Eraser: A dynamic data race detector for multi-threaded programs

Eraser: A dynamic data race detector for multi-threaded programs – Savage et al. 1997

Debugging a multithreaded program can be difficult. Simple errors in synchronization can produce timing-dependent data races that can take weeks or months to track down.

Eraser dynamically detects data races in multi-threaded programs. There are two basic approaches to doing this, one based on ‘happens-before’ relationships, and one based on ensuring consistent locking discipline. Eraser uses the latter strategy.

We have aimed Eraser specifically at the lock-based synchronization used in modern multithreaded programs. Eraser simply checks that all shared-memory accesses follow a consistent locking discipline. A locking discipline is a programming policy that ensures the absence of data races. For example, a simple locking discipline is to require that every variable shared between threads is protected by a mutual exclusion lock. We will argue that for many programs Eraser’s approach of enforcing a locking discipline is simpler, more efficient, and more thorough at catching races than the approach based on happens-before.
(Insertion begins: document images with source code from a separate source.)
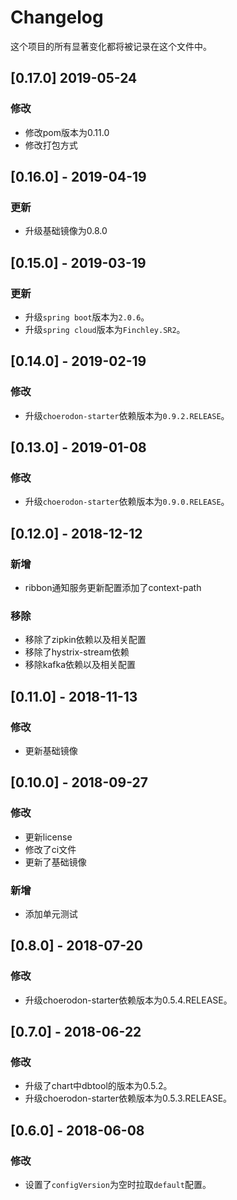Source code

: # Changelog

这个项目的所有显著变化都将被记录在这个文件中。

## [0.17.0] 2019-05-24

### 修改
- 修改pom版本为0.11.0
- 修改打包方式

## [0.16.0] - 2019-04-19

### 更新

- 升级基础镜像为0.8.0

## [0.15.0] - 2019-03-19

### 更新

- 升级`spring boot`版本为`2.0.6`。
- 升级`spring cloud`版本为`Finchley.SR2`。

## [0.14.0] - 2019-02-19

### 修改

- 升级`choerodon-starter`依赖版本为`0.9.2.RELEASE`。

## [0.13.0] - 2019-01-08

### 修改

- 升级`choerodon-starter`依赖版本为`0.9.0.RELEASE`。


## [0.12.0] - 2018-12-12

### 新增

 - ribbon通知服务更新配置添加了context-path

### 移除

 - 移除了zipkin依赖以及相关配置
 - 移除了hystrix-stream依赖
 - 移除kafka依赖以及相关配置

## [0.11.0] - 2018-11-13

### 修改
- 更新基础镜像

## [0.10.0] - 2018-09-27

### 修改

- 更新license 
- 修改了ci文件
- 更新了基础镜像

### 新增

- 添加单元测试

## [0.8.0] - 2018-07-20

### 修改

- 升级choerodon-starter依赖版本为0.5.4.RELEASE。

## [0.7.0] - 2018-06-22

### 修改

- 升级了chart中dbtool的版本为0.5.2。
- 升级choerodon-starter依赖版本为0.5.3.RELEASE。

## [0.6.0] - 2018-06-08

### 修改

- 设置了`configVersion`为空时拉取`default`配置。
Let’s get some definitions out of the way, briefly look at happens-before (the prior art), and then take a look at the core lockset algorithm that Eraser uses.

Definitions

Lock:

A lock is a simple synchronization object used for mutual exclusion; it is either available, or owned by a thread. The operations on a lock mu are lock(mu) and unlock(mu). Thus it is essentially a binary semaphore used for mutual exclusion, but differs from a semaphore in that only the ownerof a lock is allowed to release it.

Data Race:

A data race occurs when two concurrent threads access a shared variable and when at least one access is a write and the threads use no explicit mechanism to prevent the accesses from being simultaneous.

Happens-before

Happens-before is a partial order of all events of all threads in a concurrent execution. For any single thread, events are ordered in the order in which they occur.

Between threads, events are ordered according to the properties of the synchronization objects they access. If one thread accesses a synchronization object, and the next access to the object is by a different thread, then the first access is defined to happen before the second if the semantics of the synchronization object forbid a schedule in which these two interactions are exchanged in time.

For example, if one thread must release a lock before another thread can acquire it then we have a happens-before relationship. Without the presence of some sychnronization object, then we are at the mercy of data races.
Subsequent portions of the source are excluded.